Virtual Tables¶
Virtual tables expose Cassandra's internal state through standard CQL queries. They provide real-time access to metrics, configuration, cluster status, and operational information without requiring JMX or external tools.
Overview¶
What Are Virtual Tables?¶
Virtual tables are read-only tables that do not store data on disk. Instead, they generate results dynamically by querying Cassandra's internal state. Each query executes against the local node only—virtual tables do not coordinate across the cluster.

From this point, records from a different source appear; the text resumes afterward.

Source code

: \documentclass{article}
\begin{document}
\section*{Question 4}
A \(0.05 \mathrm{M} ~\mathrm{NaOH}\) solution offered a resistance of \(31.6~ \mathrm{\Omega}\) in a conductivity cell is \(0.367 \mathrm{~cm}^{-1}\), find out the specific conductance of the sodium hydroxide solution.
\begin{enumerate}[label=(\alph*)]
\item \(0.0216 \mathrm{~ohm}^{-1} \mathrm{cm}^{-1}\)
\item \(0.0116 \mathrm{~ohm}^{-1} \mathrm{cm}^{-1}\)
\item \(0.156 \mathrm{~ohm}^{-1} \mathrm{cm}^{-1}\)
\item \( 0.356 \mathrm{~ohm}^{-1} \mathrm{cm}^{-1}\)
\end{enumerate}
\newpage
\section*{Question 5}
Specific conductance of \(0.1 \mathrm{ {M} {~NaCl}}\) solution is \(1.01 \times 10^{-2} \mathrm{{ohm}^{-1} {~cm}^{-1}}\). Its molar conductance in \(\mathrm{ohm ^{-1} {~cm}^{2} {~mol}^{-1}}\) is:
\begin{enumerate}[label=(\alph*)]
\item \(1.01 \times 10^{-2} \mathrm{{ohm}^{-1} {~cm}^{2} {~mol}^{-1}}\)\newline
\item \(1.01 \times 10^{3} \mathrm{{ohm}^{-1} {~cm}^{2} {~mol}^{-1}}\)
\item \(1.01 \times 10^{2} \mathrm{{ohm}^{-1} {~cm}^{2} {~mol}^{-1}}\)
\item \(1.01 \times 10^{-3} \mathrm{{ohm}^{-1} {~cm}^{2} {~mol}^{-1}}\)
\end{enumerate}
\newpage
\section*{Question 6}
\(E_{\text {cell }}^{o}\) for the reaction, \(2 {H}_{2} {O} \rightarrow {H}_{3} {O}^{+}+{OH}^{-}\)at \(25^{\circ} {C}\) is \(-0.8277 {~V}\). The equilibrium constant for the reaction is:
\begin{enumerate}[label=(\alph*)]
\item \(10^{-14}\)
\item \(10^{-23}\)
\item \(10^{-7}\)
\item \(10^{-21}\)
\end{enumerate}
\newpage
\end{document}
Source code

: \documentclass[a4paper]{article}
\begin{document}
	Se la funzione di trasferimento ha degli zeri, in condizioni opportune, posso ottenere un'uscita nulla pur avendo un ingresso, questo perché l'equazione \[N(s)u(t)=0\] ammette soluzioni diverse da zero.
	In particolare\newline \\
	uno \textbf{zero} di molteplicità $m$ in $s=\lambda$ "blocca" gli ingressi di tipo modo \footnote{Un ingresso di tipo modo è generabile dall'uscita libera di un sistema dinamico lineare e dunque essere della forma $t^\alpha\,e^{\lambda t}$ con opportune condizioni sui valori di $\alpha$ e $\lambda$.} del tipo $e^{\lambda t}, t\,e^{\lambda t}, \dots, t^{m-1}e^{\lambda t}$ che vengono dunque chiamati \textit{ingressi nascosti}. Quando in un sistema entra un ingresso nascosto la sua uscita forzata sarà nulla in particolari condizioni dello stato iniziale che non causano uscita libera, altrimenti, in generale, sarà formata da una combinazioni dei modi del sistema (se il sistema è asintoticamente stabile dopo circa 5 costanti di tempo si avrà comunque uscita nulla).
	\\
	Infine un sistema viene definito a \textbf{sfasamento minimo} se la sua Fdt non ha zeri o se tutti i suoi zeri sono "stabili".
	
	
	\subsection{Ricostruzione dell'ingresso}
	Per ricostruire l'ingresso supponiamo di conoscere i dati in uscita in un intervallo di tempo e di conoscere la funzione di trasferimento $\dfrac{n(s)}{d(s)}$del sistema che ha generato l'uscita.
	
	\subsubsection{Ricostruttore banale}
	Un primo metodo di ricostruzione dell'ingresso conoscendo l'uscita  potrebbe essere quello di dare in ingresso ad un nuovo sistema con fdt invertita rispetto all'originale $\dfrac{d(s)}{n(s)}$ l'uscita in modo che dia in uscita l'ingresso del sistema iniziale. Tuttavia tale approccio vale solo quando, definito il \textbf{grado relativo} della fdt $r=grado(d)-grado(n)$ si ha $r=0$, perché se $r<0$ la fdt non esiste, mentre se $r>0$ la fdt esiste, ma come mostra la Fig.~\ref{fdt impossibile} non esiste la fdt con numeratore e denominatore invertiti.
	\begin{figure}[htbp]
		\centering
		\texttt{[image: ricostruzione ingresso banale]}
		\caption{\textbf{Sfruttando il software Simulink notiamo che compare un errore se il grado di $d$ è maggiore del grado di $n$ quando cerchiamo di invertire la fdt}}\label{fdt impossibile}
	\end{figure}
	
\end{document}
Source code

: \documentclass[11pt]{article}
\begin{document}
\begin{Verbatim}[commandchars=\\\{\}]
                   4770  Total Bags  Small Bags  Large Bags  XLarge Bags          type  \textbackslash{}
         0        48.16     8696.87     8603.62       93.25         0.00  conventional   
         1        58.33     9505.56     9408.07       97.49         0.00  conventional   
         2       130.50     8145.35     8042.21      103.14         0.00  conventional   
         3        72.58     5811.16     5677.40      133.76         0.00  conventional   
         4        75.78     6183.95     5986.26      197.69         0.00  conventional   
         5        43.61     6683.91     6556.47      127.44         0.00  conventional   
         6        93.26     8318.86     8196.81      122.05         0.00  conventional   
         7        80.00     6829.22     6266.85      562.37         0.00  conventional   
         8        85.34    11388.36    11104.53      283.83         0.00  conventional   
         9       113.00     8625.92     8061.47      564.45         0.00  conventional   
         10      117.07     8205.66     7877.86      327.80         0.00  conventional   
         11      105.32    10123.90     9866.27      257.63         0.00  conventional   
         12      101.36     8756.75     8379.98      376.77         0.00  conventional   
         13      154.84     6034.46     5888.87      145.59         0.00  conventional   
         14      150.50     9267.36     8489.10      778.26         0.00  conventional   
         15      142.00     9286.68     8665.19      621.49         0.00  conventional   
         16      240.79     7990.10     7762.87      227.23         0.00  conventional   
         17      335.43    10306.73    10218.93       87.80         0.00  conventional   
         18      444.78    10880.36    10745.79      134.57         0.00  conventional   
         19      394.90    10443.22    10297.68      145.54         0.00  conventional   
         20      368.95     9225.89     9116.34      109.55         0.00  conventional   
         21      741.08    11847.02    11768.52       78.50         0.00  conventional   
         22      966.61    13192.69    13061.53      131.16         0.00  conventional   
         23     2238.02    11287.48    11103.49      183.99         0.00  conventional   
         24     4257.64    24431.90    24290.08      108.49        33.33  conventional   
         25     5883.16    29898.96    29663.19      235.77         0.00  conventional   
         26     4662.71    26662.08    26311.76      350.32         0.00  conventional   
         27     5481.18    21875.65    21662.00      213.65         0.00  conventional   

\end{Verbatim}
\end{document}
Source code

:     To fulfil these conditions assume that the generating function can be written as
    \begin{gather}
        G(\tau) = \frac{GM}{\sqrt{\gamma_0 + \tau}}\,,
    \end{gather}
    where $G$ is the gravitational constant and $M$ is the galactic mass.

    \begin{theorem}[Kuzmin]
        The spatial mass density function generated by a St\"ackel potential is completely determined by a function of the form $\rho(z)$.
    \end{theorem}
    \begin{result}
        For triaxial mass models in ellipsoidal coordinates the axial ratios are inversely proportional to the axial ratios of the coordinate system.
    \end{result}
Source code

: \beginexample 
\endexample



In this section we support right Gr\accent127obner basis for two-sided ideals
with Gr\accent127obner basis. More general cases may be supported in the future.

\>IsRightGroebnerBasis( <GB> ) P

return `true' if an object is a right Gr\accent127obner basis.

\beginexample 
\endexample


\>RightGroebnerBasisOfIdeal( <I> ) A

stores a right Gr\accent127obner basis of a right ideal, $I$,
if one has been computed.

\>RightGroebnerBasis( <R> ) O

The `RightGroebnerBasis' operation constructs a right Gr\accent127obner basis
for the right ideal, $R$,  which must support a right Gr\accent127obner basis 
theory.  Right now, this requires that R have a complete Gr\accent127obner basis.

| Characteristic | Regular Tables | Virtual Tables |
|---|---|---|
| Data storage | SSTables on disk | None (generated on query) |
| Scope | Distributed across cluster | Local to queried node |
| Mutability | Read/write | Read-only |
| Consistency | Configurable CL | Always local |
| ALLOW FILTERING | Required for non-key filters | Not required |
| Schema | User-defined | System-defined |
Historical Context¶
| Version | Virtual Tables Feature |
|---|---|
| 4.0 | Virtual tables introduced (CASSANDRA-7622). Initial tables for settings, thread pools, and clients. |
| 4.1 | Additional metrics tables, improved repair tracking |
| 5.0 | SAI index introspection tables, expanded repair state, streaming visibility (CEP-14) |
Before virtual tables, accessing internal Cassandra state required JMX connections, which presented challenges:
- JMX requires separate tooling and authentication
- Firewall rules often block JMX ports
- No standard query language for JMX
- Difficult to integrate with existing CQL-based monitoring
Virtual tables solve these problems by exposing the same information through CQL.
Architecture¶
Key characteristics:
- Queries execute entirely on the coordinator node
- Results reflect the state of that specific node only
- No replication, no consistency levels, no tombstones
- Each query generates fresh data from internal state
Behavioral Guarantees¶
What Virtual Tables Guarantee¶
- Results reflect the current state of the local node at query time
- Queries never require ALLOW FILTERING warnings (safe to use without partition key)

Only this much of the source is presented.